Translation: Since “no journalist I know goes after stories that no one will read,” as Lavine puts it, you should aggressively study your audience’s wants and tweak your reporting accordingly—more “Q & A’s,” “How-to guides” and “Pros and cons,” please!
But that assumes audiences know what they want. Medill’s “report” is based almost entirely on focus group analysis within its own school: Students of Steven Duke’s Introduction to 21st Century Media will be intimately familiar with the Readership Institute, a marketing think tank in Medill’s Media Management Center that purports to gauge the future of media “experience.” Readers tell researchers they want to engage more with their media—that they want to read less and deal with less complex ideas. Instead, they want more bites—“something to talk about,” in the Institute’s terminology—and more human-interest, neighborhood-oriented stories.
All of this affirms that Americans don’t really want news at all; they want something that looks like news, makes them feel like they’ve read news without the heavy lifting. The memo repeatedly counter-attacks that “we should still go after the important stories that are essential to informing the public and keeping our democracy alive,” but it’s a hard pill to swallow. Even in new media, journalists are expected to use their intuition—the reason we call them professionals in the first place—to decide how they should deliver compelling, meaningful reporting. The Internet expands the tools at journalists’ disposal—blogs, YouTube, cell phone messages—but who’s to say it defines how they use these tools? Yet that’s exactly what Medill decides: that in the endless white noise of web content, journalists have to ditch good judgment and kowtow to advertising research. “Vary the writing mix to appeal to audiences more.” Don’t worry too much about “committees, budgets, task forces and other bureaucratic activities.” And remember that audiences want news that “looks out for my interests.”

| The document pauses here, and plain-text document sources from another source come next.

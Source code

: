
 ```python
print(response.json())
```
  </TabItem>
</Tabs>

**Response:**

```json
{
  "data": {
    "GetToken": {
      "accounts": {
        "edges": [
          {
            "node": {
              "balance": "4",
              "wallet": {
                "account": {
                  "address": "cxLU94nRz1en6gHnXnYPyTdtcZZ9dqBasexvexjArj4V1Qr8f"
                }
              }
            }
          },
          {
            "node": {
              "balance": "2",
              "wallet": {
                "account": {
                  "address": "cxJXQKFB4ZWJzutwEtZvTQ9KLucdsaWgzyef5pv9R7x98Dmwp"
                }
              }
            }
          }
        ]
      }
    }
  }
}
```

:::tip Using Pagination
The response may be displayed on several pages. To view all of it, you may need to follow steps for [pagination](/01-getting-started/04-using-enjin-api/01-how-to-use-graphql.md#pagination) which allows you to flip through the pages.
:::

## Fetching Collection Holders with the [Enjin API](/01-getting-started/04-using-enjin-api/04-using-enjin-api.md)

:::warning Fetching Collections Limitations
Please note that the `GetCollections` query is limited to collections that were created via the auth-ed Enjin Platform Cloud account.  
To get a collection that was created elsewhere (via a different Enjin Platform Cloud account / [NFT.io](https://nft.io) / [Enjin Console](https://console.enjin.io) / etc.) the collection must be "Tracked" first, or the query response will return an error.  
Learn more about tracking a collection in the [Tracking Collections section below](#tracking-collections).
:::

The Readership Institute talks about the future of media as if it’s inventing it, but its research may work out better in theory than in practice. In 2005, the group published joint findings with the Twin Cities’ Star Tribune, whose up-and-coming CEO Gary Pruitt talked at the time about forming a “new paradigm” for daily newspapers. Instead, the Tribune’s resulting redesign drove down circulation at a rate faster than the industry average, and Pruitt surreptitiously sold off the company to a private buyout firm late last year. Medill’s findings failed them. One staffer interviewed by the City Pages said after the fact that you can’t discount the impact the changes had on the Tribune’s journalism itself—“[the fact] that we are fluffier, that we are dumbing down.”
To read the vitriol directed at Pruitt by former Star Tribune employees, you’d think they’re talking about the resentment inside Medill. Chicago Magazine downplays the seriousness of journalists’ rancor, drinking from Lavine’s Kool-Aid. Maybe media does need to change, but maybe the hardest part is deciding who changes it—and how. One longtime metro reporter at the Star Tribune says “[Pruitt] and Anders [a former editor of the Star Tribune] led people to believe they cared about journalism. And when push came to shove, all they cared about was the bottom line.” For that newspaper’s staff, the lesson was that journalists—not marketers—need to take control of their media’s future. In the next few years, Medill may find out the same thing the hard way.